Required work ->
Go through the data line by line. Copy each one holding the string "which".

== Segment start ==

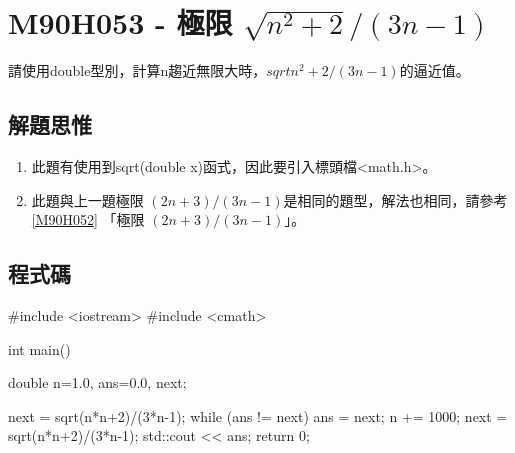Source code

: \section{M90H053 - 極限 $\sqrt{n^2+2}/(3n-1)$}
請使用double型別，計算n趨近無限大時，$sqrt{n^2+2}/(3n-1)$的逼近值。

\subsection{解題思惟}

\begin{enumerate}
	
	\item 此題有使用到sqrt(double x)函式，因此要引入標頭檔<math.h>。
	\item 此題與上一題極限 $(2n+3)/(3n-1)$是相同的題型，解法也相同，請參考
	\ref{M90H052}
	「極限 $(2n+3)/(3n-1)$」。
\end{enumerate}

\subsection{程式碼}
\begin{cppcode}
#include <iostream>
#include <cmath>

int main()
{
	double n=1.0, ans=0.0, next;
	
	next = sqrt(n*n+2)/(3*n-1);
	while (ans != next) {
		ans = next;
		n += 1000;
		next = sqrt(n*n+2)/(3*n-1);
	}
	std::cout << ans;
	return 0;
}
\end{cppcode}
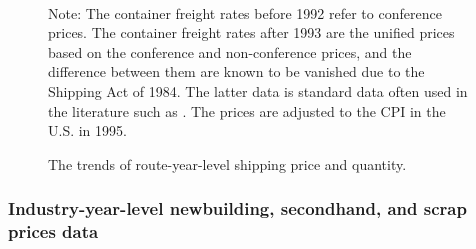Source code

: \documentclass[11pt]{article}
\begin{document}
\begin{figure}[!ht]
\begin{center}
  \\
  \caption{The trends of route-year-level shipping price and quantity.}
  \label{fg:container_freight_rate_and_shipping_quantity_each_route}
  \end{center}
\footnotesize
   Note: The container freight rates before 1992 refer to conference prices. The container freight rates after 1993 are the unified prices based on the conference and non-conference prices, and the difference between them are known to be vanished due to the Shipping Act of 1984. The latter data is standard data often used in the literature such as \cite{jeon2017learning}. The prices are adjusted to the CPI in the U.S. in 1995.
\end{figure}


\subsubsection{Industry-year-level newbuilding, secondhand, and scrap prices data}
\end{document}

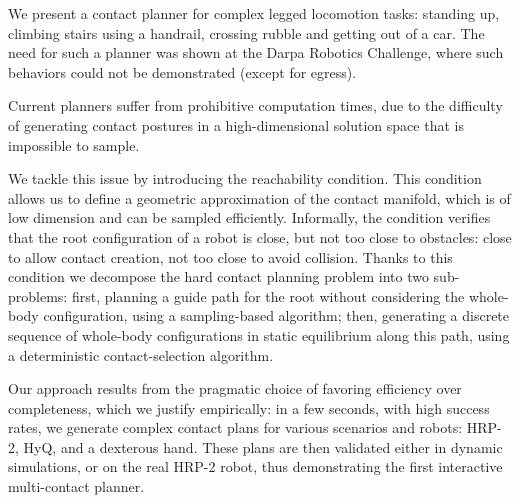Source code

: We present a contact planner for complex legged locomotion tasks: standing up, climbing stairs using a handrail, crossing rubble and getting out of a car. The need for such a planner was shown at the Darpa Robotics Challenge, where such behaviors
could not be demonstrated (except for egress).

Current planners suffer from prohibitive computation times, due to the difficulty
of generating contact postures in a high-dimensional solution space that is impossible to sample.

We tackle this issue by introducing the reachability condition. This condition allows us to define
a geometric approximation of the contact manifold, which is of low dimension and can be sampled efficiently.
Informally, the condition verifies that the root configuration of a robot is close, but not too close to obstacles: close to allow contact creation, not too close to avoid collision. Thanks to this condition we decompose the hard contact planning problem into two
sub-problems: first, planning a guide path for the root without considering the whole-body configuration, using a sampling-based algorithm; then, generating a discrete sequence of whole-body configurations in static equilibrium along this path, using a deterministic contact-selection algorithm. 

Our approach results from the pragmatic choice of favoring efficiency over completeness, which we justify empirically: in a
few seconds, with high success rates, we generate complex contact plans for various scenarios and robots: HRP-2, HyQ, and a dexterous hand. These plans are then validated either in dynamic simulations, or on the real HRP-2 robot, thus demonstrating 
the first interactive multi-contact planner.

== Segment end ==

Solution to this task ->
a geometric approximation of the contact manifold, which is of low dimension and can be sampled efficiently.
Our approach results from the pragmatic choice of favoring efficiency over completeness, which we justify empirically: in a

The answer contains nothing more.